Hi,
I'm trying to use reikna on Tinker Board with Mali-T760 GPU/
I started with very simple code:
import numpy
import reikna.cluda as cluda
from reikna.fft import FFT
api = cluda.ocl_api()
for platform in api.get_platforms():
for device in platform.get_devices():
if device.type == api.cl.device_type.GPU:
gpu_device = device
thr=api.Thread(gpu_device)
arr = numpy.random.normal(size=2048).astype(numpy.complex64)
fft = FFT(arr)
cfft = fft.compile(thr)
arr_dev = thr.to_device(arr)
res_dev = thr.array(arr.shape, numpy.complex64)
cfft(res_dev, arr_dev)
result = res_dev.get()
reference = numpy.fft.fft(arr)
print('Error:',numpy.linalg.norm(result - reference) / numpy.linalg.norm(reference))

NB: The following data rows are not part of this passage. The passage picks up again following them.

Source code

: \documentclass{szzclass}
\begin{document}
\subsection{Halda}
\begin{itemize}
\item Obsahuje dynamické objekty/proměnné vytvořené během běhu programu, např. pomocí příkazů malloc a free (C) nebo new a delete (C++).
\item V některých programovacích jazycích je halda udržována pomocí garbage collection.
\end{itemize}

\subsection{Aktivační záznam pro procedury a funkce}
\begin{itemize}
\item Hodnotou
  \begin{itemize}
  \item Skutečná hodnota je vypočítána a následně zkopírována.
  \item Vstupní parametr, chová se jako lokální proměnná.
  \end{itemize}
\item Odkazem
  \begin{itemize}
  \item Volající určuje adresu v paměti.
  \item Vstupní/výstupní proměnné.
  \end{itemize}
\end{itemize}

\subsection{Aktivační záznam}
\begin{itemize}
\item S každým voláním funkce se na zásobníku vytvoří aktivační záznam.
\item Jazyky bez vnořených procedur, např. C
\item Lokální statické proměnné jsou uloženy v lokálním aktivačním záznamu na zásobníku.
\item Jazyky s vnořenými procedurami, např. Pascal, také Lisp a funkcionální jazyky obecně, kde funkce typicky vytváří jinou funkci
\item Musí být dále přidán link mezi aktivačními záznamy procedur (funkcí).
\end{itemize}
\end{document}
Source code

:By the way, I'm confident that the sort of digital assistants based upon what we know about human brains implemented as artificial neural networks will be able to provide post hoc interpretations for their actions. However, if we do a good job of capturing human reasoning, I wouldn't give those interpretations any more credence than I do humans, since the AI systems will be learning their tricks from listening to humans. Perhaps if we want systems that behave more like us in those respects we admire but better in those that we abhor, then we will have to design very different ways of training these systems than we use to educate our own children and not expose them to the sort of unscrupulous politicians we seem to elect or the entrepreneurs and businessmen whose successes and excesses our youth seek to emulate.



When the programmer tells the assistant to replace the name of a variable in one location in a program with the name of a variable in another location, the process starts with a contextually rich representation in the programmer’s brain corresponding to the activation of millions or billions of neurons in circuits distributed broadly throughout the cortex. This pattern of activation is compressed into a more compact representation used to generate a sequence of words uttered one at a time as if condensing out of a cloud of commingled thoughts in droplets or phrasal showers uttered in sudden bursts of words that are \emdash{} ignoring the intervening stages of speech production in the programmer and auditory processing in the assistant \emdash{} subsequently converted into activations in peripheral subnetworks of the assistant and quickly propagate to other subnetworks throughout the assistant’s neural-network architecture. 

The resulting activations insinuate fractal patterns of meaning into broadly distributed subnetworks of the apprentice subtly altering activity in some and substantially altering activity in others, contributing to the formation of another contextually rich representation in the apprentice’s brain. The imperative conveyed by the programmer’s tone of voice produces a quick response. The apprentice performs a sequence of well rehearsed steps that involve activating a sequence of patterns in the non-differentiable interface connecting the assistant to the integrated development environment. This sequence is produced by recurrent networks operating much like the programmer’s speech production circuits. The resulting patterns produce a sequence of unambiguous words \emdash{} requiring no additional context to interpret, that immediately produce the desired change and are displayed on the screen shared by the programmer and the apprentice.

I receive error in compilation for Mali GPU
ERROR:root:Failed to compile:
Traceback (most recent call last):
File "reikna-fft-simple.py", line 27, in <module>
cfft = fft.compile(thr)
File "/home/linaro/.local/lib/python3.5/site-packages/reikna/core/computation.py", line 207, in compile
self._tr_tree, translator, thread, fast_math, compiler_options, keep).finalize()
File "/home/linaro/.local/lib/python3.5/site-packages/reikna/core/computation.py", line 192, in _get_plan
return self._build_plan(plan_factory, thread.device_params, *args)
File "/home/linaro/.local/lib/python3.5/site-packages/reikna/fft/fft.py", line 581, in _build_plan
plan_factory, device_params, local_kernel_limit, output, input_, inverse)
File "/home/linaro/.local/lib/python3.5/site-packages/reikna/fft/fft.py", line 553, in _build_limited_plan
global_size=gsize, local_size=lsize, render_kwds=kwds)
File "/home/linaro/.local/lib/python3.5/site-packages/reikna/core/computation.py", line 473, in kernel_call
keep=self._keep)
File "/home/linaro/.local/lib/python3.5/site-packages/reikna/cluda/api.py", line 535, in compile_static
constant_arrays=constant_arrays, keep=keep)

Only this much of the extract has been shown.